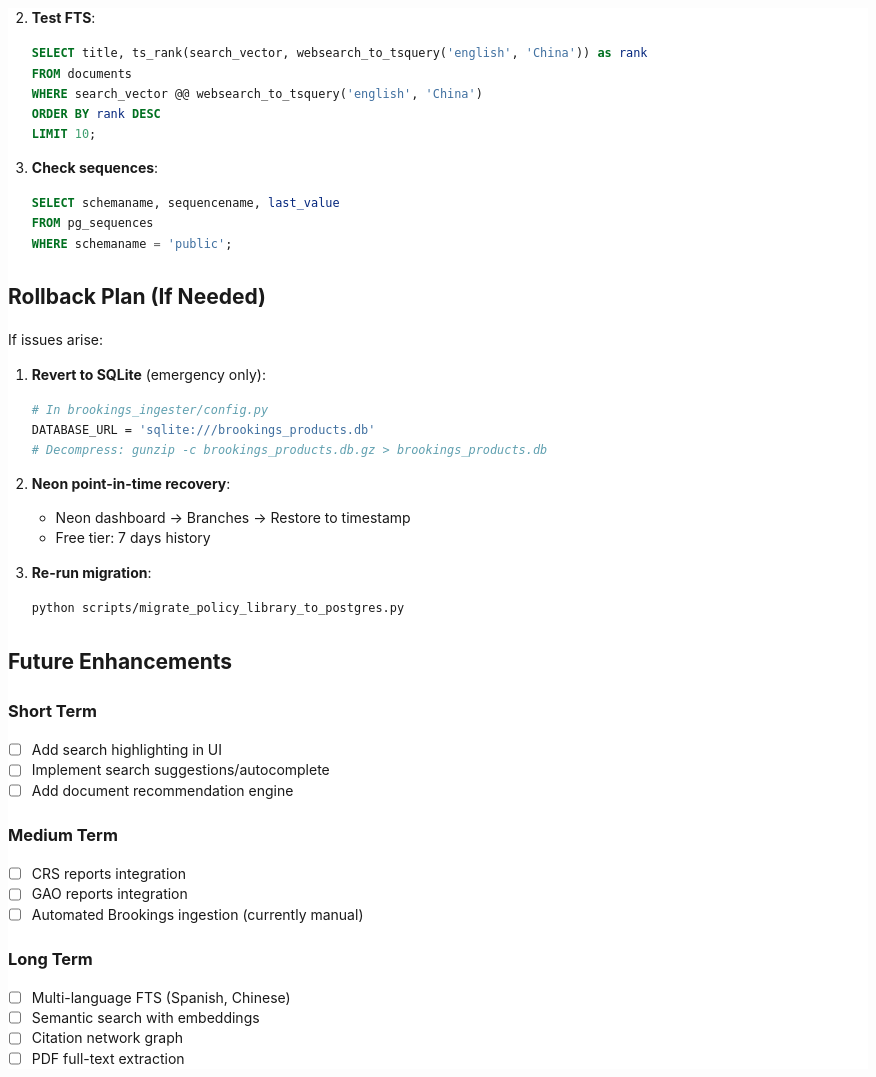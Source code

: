 2. **Test FTS**:
   ```sql
   SELECT title, ts_rank(search_vector, websearch_to_tsquery('english', 'China')) as rank
   FROM documents
   WHERE search_vector @@ websearch_to_tsquery('english', 'China')
   ORDER BY rank DESC
   LIMIT 10;
   ```

3. **Check sequences**:
   ```sql
   SELECT schemaname, sequencename, last_value
   FROM pg_sequences
   WHERE schemaname = 'public';
   ```

## Rollback Plan (If Needed)

If issues arise:

1. **Revert to SQLite** (emergency only):
   ```bash
   # In brookings_ingester/config.py
   DATABASE_URL = 'sqlite:///brookings_products.db'
   # Decompress: gunzip -c brookings_products.db.gz > brookings_products.db
   ```

2. **Neon point-in-time recovery**:
   - Neon dashboard → Branches → Restore to timestamp
   - Free tier: 7 days history

3. **Re-run migration**:
   ```bash
   python scripts/migrate_policy_library_to_postgres.py
   ```

## Future Enhancements

### Short Term
- [ ] Add search highlighting in UI
- [ ] Implement search suggestions/autocomplete
- [ ] Add document recommendation engine

### Medium Term
- [ ] CRS reports integration
- [ ] GAO reports integration
- [ ] Automated Brookings ingestion (currently manual)

### Long Term
- [ ] Multi-language FTS (Spanish, Chinese)
- [ ] Semantic search with embeddings
- [ ] Citation network graph
- [ ] PDF full-text extraction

————

What the task requires
Copy out every line from the data above in which the word "integration" occurs.

Finished task
- [ ] CRS reports integration
- [ ] GAO reports integration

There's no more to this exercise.